■ **Problem statement**: From the line with "This guide explains" through the line with "AoE2-Civbuilder provides two", repeat the entries verbatim, both end lines included, and add nothing.

(Collected data)
-- Opening Marker --

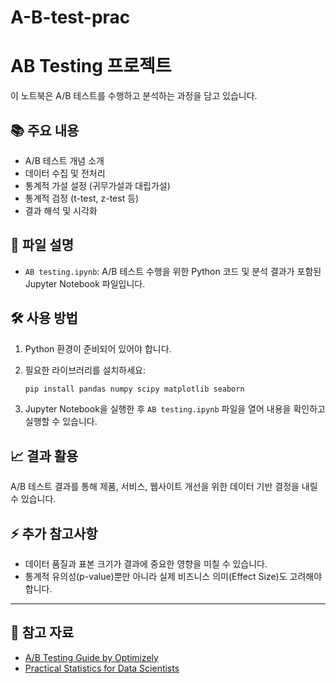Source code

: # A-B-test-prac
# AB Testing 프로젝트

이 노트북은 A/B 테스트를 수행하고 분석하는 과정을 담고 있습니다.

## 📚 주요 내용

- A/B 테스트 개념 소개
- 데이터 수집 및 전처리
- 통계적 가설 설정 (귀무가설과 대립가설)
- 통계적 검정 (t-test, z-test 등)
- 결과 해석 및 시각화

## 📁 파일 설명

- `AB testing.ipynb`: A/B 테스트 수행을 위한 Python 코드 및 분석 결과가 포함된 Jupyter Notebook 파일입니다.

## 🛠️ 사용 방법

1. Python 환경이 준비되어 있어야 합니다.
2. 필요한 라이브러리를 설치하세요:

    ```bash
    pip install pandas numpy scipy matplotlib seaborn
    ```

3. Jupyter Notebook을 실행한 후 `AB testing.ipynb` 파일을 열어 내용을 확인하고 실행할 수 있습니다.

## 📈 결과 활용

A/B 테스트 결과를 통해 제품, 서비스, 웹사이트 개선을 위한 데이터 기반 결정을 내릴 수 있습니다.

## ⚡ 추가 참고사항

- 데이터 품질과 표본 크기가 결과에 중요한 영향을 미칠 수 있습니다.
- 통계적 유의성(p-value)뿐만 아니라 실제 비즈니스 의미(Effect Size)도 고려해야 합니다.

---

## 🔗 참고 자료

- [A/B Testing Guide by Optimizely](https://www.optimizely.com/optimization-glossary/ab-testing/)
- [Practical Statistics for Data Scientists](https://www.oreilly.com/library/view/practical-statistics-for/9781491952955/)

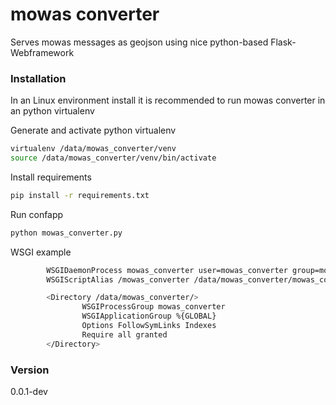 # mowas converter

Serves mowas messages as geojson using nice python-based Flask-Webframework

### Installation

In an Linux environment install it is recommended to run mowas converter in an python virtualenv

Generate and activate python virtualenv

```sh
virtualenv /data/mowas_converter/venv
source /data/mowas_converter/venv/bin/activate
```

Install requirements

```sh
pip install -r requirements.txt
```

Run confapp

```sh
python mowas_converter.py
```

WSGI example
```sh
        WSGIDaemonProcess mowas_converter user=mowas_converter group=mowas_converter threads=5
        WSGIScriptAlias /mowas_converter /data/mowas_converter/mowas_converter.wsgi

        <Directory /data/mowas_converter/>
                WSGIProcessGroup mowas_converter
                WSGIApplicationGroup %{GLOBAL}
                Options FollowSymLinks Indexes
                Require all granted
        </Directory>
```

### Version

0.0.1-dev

-- Closing Marker --
-- Opening Marker --

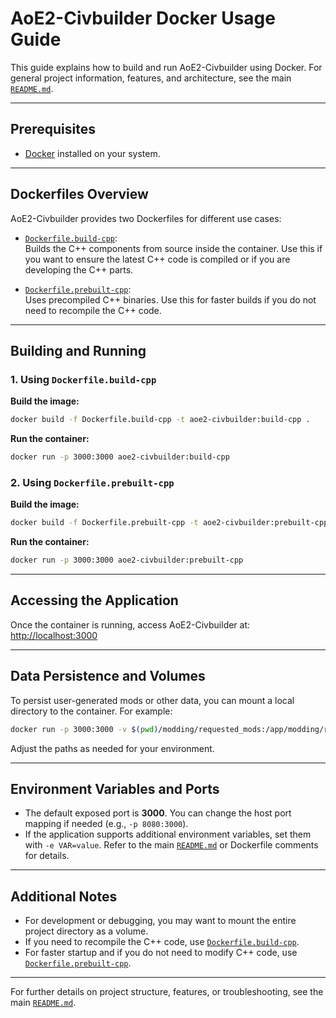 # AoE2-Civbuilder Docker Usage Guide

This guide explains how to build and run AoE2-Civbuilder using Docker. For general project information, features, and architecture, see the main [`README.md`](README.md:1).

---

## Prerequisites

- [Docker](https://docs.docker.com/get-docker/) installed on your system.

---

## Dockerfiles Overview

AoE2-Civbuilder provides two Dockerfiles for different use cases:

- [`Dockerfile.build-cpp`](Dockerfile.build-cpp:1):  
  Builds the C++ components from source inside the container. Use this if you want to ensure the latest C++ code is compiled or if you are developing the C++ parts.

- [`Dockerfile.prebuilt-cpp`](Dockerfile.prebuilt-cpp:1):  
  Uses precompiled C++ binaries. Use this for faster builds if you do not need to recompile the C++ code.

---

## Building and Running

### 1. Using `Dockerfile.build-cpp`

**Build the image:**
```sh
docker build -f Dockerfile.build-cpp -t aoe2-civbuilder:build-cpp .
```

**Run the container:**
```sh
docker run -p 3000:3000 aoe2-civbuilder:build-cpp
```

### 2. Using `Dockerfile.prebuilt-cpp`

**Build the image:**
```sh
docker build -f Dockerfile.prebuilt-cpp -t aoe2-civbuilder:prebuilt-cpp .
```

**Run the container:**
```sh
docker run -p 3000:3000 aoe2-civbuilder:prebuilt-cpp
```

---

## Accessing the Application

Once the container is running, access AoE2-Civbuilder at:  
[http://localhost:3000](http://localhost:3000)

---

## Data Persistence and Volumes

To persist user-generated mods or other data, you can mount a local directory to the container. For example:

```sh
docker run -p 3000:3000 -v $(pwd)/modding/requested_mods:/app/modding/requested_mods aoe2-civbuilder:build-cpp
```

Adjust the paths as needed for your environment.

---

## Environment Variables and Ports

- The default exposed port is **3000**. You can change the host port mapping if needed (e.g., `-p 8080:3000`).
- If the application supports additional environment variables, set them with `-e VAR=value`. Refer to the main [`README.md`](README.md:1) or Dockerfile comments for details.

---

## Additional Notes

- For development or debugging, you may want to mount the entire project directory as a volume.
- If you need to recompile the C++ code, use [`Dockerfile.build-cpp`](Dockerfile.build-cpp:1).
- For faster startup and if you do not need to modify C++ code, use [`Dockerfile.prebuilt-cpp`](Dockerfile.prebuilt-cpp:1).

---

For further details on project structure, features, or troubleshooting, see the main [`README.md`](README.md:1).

-- Closing Marker --

■ **Your response**:
This guide explains how to build and run AoE2-Civbuilder using Docker. For general project information, features, and architecture, see the main [`README.md`](README.md:1).

---

## Prerequisites

- [Docker](https://docs.docker.com/get-docker/) installed on your system.

---

## Dockerfiles Overview

AoE2-Civbuilder provides two Dockerfiles for different use cases:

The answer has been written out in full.